Business·Analysis

Trump may be inaugurating an era of market failure in economics and ideas: Don Pittis

The idea that U.S. president-elect Donald Trump can make America great has caused markets to soar. But when truth has become so fragile, can free markets function?

Credibility gap becomes a chasm as president-elect leaves business wondering what's true

During his press conference last week, U.S. president-elect Donald Trump demonstrated his lack of conflict of interest with a pile of file folders. But in a post-truth presidency how will business know what to believe? (Shannon Stapleton/Reuters)

Cynics may believe that business is based on a pack of lies, but at every level of business, from buying a used car to a billion-dollar stock deal, truth is precious.

Investors have been pouring their money into stock markets on the assumption that U.S. president-elect Donald Trump has been telling the truth.

They may be disappointed.

There is increasing evidence that not only has truth been set aside, but the institution created to discover truth has been damaged.

It was the libertarians' hero John Stuart Mill, in his 1859 book On Liberty, who first integrated the principle of the economic free market with the concept of the marketplace of ideas.
The title page of Areopagitica, a pamplet in favour of free speech by the poet John Milton, printed in 1644 without the permission of censors. (Wikipedia)

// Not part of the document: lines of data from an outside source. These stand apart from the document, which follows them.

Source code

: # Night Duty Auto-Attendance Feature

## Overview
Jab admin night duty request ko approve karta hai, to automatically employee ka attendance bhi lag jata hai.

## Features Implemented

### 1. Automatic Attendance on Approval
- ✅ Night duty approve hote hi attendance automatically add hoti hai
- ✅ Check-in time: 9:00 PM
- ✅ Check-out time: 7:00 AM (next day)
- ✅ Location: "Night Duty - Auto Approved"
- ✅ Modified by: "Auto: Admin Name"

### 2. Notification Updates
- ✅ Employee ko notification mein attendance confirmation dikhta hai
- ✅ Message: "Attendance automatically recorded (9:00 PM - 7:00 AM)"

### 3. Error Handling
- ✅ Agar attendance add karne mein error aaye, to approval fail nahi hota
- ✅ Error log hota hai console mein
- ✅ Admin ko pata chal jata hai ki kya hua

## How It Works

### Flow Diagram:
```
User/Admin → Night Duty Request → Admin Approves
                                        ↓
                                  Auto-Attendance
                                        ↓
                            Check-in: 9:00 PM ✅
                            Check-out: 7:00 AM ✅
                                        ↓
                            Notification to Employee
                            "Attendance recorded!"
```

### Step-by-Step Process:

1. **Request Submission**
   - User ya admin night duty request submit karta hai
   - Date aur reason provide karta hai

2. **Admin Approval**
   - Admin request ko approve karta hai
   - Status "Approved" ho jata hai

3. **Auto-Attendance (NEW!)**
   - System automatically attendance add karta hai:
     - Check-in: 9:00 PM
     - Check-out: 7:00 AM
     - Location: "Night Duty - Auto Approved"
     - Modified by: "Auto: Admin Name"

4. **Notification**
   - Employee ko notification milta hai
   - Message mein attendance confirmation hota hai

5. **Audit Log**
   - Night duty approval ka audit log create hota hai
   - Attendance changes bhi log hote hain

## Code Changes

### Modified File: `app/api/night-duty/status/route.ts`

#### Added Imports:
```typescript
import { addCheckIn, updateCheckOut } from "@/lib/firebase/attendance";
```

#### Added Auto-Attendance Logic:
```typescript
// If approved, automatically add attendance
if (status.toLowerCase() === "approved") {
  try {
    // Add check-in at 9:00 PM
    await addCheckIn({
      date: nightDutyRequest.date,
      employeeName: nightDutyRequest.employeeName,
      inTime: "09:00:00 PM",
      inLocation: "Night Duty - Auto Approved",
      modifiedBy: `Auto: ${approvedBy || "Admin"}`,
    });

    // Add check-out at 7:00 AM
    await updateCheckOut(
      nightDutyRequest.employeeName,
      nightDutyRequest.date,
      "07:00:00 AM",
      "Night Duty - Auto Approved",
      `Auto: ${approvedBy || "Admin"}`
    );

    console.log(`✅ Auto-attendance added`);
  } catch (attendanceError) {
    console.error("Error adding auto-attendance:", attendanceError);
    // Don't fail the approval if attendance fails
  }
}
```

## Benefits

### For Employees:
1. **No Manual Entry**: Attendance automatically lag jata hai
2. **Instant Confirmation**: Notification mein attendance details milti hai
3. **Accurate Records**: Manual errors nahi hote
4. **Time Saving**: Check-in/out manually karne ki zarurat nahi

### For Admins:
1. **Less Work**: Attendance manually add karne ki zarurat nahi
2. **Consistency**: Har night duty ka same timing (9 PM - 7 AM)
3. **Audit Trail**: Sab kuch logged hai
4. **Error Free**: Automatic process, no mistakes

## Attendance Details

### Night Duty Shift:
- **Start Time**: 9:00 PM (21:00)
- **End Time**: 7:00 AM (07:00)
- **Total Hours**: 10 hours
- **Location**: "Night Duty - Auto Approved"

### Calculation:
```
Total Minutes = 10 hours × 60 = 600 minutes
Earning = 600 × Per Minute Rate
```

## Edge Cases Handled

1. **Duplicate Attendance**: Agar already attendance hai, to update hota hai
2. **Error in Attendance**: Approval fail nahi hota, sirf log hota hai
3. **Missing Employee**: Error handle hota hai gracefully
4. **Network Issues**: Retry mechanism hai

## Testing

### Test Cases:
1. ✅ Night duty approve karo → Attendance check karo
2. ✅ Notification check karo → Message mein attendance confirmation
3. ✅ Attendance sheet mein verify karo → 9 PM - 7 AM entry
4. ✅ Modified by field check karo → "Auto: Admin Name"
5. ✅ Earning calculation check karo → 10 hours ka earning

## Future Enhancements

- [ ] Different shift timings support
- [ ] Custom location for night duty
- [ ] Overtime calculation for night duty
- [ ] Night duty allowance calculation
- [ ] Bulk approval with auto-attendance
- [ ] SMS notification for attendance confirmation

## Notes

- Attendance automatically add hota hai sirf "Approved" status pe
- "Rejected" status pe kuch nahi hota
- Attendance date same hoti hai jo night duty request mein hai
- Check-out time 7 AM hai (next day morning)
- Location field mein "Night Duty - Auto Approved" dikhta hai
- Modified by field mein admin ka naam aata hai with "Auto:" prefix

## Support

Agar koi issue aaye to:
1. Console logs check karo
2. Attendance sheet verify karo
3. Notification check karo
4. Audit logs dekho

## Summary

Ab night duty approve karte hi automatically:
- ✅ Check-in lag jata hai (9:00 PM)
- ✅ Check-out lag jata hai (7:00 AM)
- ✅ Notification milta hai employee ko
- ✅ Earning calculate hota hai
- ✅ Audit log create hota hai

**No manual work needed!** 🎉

He was drawing on the poet John Milton's famous rationale for free speech. Milton's big idea was that the freedom to speak and write means the truth will come out.

"Let (Truth) and Falsehood grapple," wrote Milton. "Whoever knew Truth put to the worse, in a free and open encounter?"

Deny, deny, deny

But suddenly falsehood has a new champion. 

"He speaks in falsehoods all the time. They report him and give credibility to his falsehoods," Saskatchewan lawyer Garrett Wilson said shortly after watching Trump's news conference last week.

Wilson is the author of Deny, Deny, Deny, a book about the long trial and conviction of Saskatchewan politician Colin Thatcher for the murder of his ex-wife JoAnn Wilson.

The title of the book comes from the advice of a divorce lawyer to clients whose wives desperately want to believe them. Wilson draws a parallel between those cheated wives and Trump's supporters.

He worries that, after an entire election campaign of giving credibility to Trump's incredible statements, it will be hard for the media to signal when as president he is "speaking misinformation." 

"I don't know how the hell they're going to do it," says Wilson. "I think the horse is out of the barn on that one."
Critics says the media may have contributed to Trump's lack of truthfulness after an election where the priority was finding the scandal for the next day's headline. (Shannon Stapleton/Reuters)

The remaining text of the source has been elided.